Islah Participation in the Democractic Process
UNITED STATES INTSTITUTE OF PEACE SPECIAL REPORT
Engaging Islmaists and Promoting DemocracyYEMEN
Path to Reform. Yemen’s path to reform has been dogged by widespread poverty, high
illiteracy rates, and endemic corruption. Significant democratic reforms were implemented
in the 1990 unification of North and South Yemen, including the legalization of opposition
parties, creation of an independent electoral system, and expanded press freedoms.
Parliamentary elections were held in 1993. However, Yemen’s democratic opening was
marred by numerous setbacks, capped in 2001 by a presidential consolidation of power
that amended the constitution to extend both parliamentary and presidential terms. The
president also gained new powers to dissolve the parliament and extended his control over
the legislature by enlarging the president-appointed upper house.

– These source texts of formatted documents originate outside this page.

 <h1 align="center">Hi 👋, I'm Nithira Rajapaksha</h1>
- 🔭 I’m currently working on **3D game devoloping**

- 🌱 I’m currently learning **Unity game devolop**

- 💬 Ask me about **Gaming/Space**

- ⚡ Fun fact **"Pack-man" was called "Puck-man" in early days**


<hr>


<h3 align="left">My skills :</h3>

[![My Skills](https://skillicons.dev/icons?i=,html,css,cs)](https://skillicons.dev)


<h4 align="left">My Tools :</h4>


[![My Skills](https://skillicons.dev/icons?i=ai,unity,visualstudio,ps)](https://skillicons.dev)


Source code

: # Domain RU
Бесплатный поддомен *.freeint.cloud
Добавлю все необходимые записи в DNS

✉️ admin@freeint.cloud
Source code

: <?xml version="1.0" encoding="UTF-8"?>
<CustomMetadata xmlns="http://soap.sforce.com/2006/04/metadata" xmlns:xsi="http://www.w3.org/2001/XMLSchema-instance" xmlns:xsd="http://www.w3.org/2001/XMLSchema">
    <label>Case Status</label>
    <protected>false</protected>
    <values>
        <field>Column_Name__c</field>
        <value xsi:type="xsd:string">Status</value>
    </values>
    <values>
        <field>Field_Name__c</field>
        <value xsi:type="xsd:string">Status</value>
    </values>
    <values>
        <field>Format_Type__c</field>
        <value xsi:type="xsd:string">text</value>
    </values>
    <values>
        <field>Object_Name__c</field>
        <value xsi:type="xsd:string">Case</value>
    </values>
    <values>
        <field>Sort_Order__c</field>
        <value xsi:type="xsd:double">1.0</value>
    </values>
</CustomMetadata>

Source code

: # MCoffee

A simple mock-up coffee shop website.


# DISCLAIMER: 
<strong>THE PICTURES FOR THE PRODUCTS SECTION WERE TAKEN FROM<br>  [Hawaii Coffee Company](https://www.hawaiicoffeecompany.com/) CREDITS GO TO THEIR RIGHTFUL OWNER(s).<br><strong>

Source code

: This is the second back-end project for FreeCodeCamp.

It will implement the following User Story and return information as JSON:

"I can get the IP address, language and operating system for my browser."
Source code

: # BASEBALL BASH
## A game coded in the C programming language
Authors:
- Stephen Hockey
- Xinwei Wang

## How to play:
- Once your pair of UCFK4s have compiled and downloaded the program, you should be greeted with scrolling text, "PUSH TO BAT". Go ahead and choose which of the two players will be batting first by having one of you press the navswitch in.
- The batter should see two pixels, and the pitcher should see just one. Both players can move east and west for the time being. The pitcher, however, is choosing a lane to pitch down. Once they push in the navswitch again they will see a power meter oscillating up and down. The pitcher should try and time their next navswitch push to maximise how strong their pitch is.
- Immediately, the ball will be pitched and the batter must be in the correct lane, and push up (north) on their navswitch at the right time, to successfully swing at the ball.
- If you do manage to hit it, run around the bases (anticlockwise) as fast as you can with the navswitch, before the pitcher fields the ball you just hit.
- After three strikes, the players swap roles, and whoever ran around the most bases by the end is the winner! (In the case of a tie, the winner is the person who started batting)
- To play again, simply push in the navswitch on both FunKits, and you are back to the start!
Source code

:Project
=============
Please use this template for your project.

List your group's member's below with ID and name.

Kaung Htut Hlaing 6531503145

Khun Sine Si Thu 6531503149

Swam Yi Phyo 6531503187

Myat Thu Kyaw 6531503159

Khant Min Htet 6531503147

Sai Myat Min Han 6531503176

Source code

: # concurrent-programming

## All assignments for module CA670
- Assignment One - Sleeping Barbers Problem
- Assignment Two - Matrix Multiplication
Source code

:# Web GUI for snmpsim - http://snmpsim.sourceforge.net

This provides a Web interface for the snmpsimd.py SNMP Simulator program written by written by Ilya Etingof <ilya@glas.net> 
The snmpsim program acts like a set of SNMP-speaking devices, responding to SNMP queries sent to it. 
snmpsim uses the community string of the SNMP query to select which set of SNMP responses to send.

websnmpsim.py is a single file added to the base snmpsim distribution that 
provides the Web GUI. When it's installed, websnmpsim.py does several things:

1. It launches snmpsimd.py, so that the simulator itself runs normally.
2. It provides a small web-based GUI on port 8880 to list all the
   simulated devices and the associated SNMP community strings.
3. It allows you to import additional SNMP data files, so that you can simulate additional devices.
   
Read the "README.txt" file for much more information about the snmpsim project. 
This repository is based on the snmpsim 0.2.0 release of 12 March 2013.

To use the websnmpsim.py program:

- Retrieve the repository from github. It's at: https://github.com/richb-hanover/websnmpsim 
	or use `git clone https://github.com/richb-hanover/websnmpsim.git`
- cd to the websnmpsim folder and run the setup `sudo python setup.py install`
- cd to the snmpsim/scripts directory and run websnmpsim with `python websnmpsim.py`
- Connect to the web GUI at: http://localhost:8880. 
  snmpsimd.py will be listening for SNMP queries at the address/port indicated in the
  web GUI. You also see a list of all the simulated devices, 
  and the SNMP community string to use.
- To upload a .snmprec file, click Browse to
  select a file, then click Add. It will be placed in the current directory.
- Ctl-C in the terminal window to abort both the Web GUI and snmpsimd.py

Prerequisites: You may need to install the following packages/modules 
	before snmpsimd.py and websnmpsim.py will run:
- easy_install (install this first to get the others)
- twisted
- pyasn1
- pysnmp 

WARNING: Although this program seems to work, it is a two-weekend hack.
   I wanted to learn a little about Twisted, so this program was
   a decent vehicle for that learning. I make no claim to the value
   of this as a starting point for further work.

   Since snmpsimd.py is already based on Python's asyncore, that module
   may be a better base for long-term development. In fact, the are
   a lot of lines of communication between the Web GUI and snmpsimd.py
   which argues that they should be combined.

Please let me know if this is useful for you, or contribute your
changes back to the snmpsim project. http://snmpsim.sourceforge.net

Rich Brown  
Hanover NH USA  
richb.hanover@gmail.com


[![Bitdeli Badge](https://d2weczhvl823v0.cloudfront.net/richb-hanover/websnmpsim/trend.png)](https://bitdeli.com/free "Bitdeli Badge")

In September 2006, in an election questioned by observers, Ali Abdullah Saleh
remained as president, lengthening his rule to nearly three decades. Yemen’s short-term
prospects for democratic reform remain dim, but democracy advocates still view the presidential
race—which featured a genuine opposition candidate backed by a secular-Islamist
pro-reform coalition—as a potential step toward greater political opening. Observers are
now focusing on whether the opposition, particularly the powerful Islah party, with its
strong grassroots base, can be a political counterweight to the regime and agitator for
democratic reform.
islah: Yemen’s Principal islamist Party. The Yemeni Assembly for Reform, known
popularly as Islah, was founded in 1990. Its roots and spiritual core lie in Yemen’s Muslim
Brotherhood, which was established in the early 1960s. Led by one of Yemen’s most influential
tribal leaders, Sheikh Abdullah Hussein al-Ahmar, the Islah party is more of a loose
coalition of tribal and religious elements than a political party. Its membership includes
people associated with the Muslim Brotherhood, pious conservatives attached to Yemen’s
religious institutes, and key segments of the tribal population. Islah’s base, considered
the fastest growing in Yemen, is young and angry with the status quo. As 40 percent of
Yemenis live below the poverty line, the party mobilizes its popular support by opposing
widespread government corruption and the lack of basic public services.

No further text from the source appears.